Once you find the line with "G \ \longrightarrow\ S, \]" in the entries below, return exactly every line from it through the line with "f_!(G) \ \longrightarrow\ f_!(G') \]".
╭─ DATA TO USE
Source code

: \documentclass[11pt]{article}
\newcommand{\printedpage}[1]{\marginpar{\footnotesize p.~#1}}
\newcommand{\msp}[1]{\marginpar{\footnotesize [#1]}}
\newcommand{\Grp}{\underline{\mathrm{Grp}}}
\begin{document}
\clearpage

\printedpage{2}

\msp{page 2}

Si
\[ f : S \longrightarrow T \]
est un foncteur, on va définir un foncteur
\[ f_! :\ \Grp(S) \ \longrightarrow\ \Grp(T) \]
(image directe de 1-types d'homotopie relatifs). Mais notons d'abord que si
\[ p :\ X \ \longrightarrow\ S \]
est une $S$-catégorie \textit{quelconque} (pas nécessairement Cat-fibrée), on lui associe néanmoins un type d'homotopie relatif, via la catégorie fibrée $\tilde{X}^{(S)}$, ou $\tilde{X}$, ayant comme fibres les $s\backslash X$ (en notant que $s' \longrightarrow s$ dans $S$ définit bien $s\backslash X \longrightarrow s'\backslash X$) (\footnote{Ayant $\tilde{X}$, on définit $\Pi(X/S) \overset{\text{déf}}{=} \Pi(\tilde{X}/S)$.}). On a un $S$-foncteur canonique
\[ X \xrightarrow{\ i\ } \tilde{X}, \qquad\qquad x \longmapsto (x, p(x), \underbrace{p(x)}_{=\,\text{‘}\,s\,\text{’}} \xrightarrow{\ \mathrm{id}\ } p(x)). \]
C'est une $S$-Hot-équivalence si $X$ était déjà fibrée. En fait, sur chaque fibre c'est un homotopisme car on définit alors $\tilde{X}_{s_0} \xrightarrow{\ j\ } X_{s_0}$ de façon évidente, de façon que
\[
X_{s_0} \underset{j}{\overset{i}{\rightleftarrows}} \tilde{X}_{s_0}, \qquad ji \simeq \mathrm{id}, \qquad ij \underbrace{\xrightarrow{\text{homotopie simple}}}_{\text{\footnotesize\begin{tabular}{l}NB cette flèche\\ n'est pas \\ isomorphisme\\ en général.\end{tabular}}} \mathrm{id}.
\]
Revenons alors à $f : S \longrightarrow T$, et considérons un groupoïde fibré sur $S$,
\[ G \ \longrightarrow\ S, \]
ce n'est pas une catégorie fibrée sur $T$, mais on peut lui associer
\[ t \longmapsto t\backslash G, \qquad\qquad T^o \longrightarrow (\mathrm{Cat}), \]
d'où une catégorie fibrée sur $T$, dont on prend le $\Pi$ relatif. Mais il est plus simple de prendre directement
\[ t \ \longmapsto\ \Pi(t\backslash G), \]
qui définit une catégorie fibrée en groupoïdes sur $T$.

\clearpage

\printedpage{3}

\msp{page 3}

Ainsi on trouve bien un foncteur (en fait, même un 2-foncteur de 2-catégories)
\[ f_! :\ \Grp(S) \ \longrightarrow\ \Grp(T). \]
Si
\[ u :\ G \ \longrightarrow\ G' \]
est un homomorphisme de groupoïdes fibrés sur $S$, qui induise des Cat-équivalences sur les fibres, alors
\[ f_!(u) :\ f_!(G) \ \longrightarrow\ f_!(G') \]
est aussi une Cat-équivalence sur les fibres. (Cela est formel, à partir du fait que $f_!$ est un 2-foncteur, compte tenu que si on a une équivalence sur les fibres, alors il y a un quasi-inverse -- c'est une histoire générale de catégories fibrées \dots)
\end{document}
╰─
THE COMPLETED TASK:
\[ G \ \longrightarrow\ S, \]
ce n'est pas une catégorie fibrée sur $T$, mais on peut lui associer
\[ t \longmapsto t\backslash G, \qquad\qquad T^o \longrightarrow (\mathrm{Cat}), \]
d'où une catégorie fibrée sur $T$, dont on prend le $\Pi$ relatif. Mais il est plus simple de prendre directement
\[ t \ \longmapsto\ \Pi(t\backslash G), \]
qui définit une catégorie fibrée en groupoïdes sur $T$.

\clearpage

\printedpage{3}

\msp{page 3}

Ainsi on trouve bien un foncteur (en fait, même un 2-foncteur de 2-catégories)
\[ f_! :\ \Grp(S) \ \longrightarrow\ \Grp(T). \]
Si
\[ u :\ G \ \longrightarrow\ G' \]
est un homomorphisme de groupoïdes fibrés sur $S$, qui induise des Cat-équivalences sur les fibres, alors
\[ f_!(u) :\ f_!(G) \ \longrightarrow\ f_!(G') \]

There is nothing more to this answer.